- **Data shown**
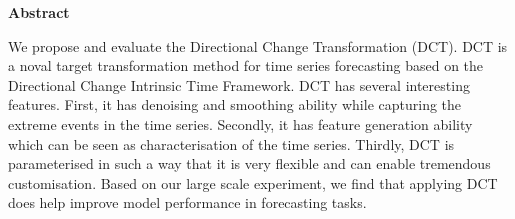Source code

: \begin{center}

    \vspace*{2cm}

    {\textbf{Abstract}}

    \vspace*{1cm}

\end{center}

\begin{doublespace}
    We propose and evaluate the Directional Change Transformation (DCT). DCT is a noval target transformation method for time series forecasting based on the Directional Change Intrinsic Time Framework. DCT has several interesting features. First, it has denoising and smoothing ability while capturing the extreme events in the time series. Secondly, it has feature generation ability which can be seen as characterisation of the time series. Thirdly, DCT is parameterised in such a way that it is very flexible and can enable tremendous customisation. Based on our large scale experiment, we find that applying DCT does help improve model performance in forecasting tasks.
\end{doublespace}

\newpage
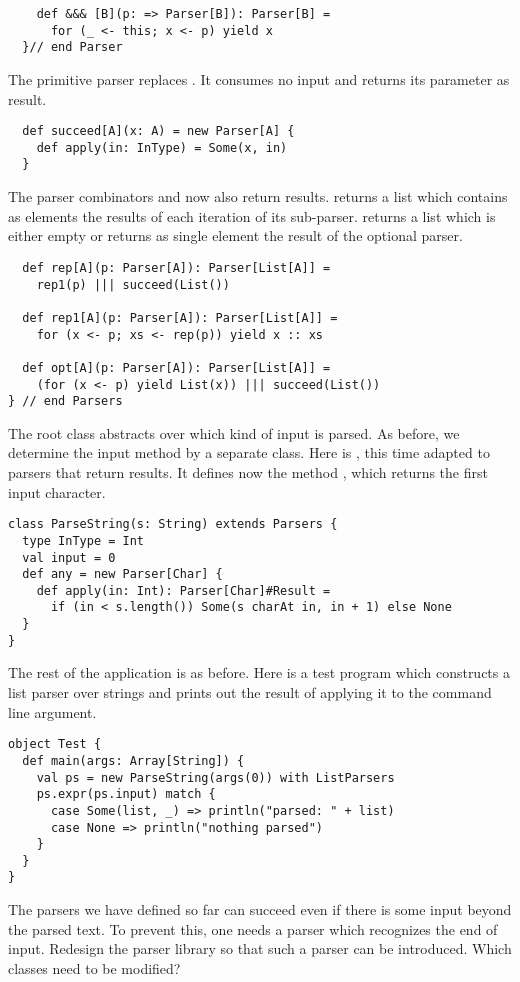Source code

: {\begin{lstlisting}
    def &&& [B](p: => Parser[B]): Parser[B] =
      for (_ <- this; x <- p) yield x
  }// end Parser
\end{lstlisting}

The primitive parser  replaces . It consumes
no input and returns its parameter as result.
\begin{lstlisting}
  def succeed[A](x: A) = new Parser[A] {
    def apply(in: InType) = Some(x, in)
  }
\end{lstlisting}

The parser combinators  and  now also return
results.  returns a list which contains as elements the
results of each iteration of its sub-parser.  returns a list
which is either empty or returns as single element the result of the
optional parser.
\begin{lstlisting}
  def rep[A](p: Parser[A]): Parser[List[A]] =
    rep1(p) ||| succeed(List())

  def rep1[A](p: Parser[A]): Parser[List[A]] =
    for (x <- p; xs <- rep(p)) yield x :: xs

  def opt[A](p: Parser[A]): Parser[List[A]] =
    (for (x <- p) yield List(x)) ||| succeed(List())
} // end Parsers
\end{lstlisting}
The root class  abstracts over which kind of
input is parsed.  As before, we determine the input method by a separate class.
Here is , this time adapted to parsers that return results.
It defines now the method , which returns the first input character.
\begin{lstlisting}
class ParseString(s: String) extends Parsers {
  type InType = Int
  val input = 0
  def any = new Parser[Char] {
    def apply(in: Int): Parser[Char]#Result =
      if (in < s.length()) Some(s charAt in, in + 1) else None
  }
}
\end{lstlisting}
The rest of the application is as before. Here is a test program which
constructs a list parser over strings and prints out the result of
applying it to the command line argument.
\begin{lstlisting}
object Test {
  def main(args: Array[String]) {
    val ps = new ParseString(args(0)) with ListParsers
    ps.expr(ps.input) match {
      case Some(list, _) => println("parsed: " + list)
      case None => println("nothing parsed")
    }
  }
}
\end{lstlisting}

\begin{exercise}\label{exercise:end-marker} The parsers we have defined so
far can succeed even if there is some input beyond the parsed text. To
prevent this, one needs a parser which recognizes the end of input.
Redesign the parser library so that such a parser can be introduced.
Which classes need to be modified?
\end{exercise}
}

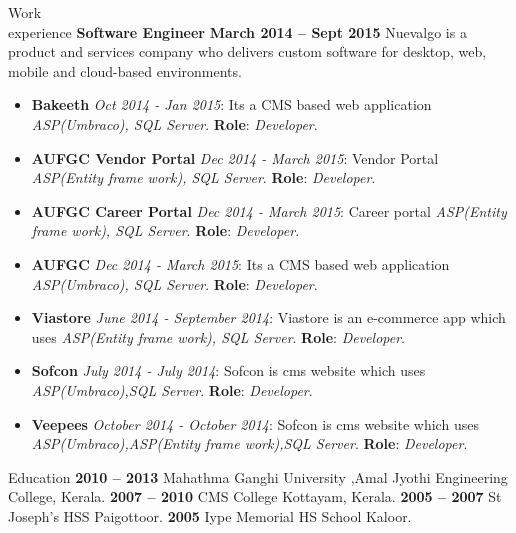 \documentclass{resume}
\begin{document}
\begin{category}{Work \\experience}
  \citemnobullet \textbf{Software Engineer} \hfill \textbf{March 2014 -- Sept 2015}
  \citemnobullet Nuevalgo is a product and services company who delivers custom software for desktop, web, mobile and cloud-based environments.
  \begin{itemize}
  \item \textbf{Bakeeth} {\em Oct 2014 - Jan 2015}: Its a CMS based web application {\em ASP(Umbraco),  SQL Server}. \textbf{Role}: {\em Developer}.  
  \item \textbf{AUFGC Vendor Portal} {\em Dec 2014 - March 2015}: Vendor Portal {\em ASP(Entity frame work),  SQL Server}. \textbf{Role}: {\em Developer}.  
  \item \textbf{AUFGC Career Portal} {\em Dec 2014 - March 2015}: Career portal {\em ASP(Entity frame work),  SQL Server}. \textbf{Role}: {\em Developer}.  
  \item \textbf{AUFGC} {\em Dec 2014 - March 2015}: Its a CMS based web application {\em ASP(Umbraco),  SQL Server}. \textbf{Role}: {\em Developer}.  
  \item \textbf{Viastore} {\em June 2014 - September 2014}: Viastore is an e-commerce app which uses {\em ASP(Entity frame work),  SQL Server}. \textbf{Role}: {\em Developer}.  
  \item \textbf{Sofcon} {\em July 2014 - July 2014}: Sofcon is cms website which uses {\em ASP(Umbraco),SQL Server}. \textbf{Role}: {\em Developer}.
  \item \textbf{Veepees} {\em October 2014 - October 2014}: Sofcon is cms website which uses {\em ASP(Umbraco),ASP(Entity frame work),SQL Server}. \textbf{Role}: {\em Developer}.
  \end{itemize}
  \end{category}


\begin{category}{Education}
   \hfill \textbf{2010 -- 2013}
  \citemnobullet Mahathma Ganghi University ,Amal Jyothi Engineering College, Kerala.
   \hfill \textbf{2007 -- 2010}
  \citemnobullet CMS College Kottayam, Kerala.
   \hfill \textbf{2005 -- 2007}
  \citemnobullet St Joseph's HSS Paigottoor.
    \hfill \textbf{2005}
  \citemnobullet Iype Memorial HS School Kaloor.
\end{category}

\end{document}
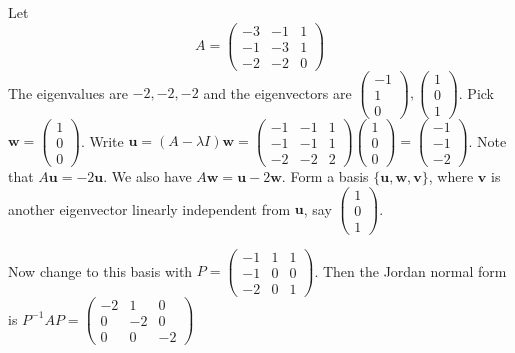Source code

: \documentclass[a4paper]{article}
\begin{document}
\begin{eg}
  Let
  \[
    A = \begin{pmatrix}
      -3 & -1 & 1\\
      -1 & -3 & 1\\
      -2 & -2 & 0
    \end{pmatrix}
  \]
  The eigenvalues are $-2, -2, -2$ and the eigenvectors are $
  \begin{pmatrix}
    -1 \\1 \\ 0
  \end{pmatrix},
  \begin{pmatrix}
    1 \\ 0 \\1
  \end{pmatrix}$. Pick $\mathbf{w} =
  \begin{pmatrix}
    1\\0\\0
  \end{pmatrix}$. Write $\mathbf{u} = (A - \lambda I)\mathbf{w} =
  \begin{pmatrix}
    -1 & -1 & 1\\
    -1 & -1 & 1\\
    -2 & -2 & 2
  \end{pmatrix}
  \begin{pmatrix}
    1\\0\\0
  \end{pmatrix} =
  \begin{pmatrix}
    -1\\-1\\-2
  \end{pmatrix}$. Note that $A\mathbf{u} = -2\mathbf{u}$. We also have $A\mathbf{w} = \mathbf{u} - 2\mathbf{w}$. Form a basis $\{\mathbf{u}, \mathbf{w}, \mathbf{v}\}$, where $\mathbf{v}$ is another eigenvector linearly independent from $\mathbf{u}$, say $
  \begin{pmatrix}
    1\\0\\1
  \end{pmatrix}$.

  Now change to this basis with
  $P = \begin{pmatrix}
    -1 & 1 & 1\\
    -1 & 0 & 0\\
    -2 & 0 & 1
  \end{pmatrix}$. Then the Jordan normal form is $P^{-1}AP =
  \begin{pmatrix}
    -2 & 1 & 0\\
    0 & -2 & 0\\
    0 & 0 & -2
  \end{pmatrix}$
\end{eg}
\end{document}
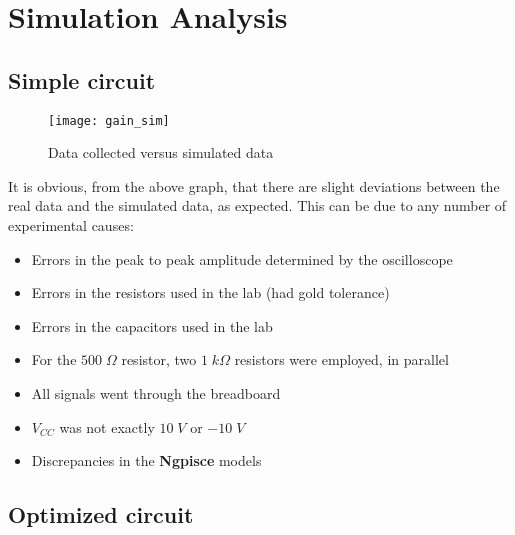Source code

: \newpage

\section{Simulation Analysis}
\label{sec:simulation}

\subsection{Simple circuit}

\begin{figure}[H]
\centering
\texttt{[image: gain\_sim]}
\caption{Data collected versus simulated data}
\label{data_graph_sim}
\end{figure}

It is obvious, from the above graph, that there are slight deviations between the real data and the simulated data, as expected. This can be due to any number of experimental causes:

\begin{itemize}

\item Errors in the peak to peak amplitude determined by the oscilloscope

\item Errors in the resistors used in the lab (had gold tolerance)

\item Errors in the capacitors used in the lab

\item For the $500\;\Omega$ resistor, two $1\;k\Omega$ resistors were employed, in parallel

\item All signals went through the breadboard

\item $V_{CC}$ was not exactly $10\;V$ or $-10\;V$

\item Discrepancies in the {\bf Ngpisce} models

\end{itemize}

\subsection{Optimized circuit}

- **Your assignment**
Pull out each line of the entries that contains "before".

- **Answer space**
input is parsed.  As before, we determine the input method by a separate class.
The rest of the application is as before. Here is a test program which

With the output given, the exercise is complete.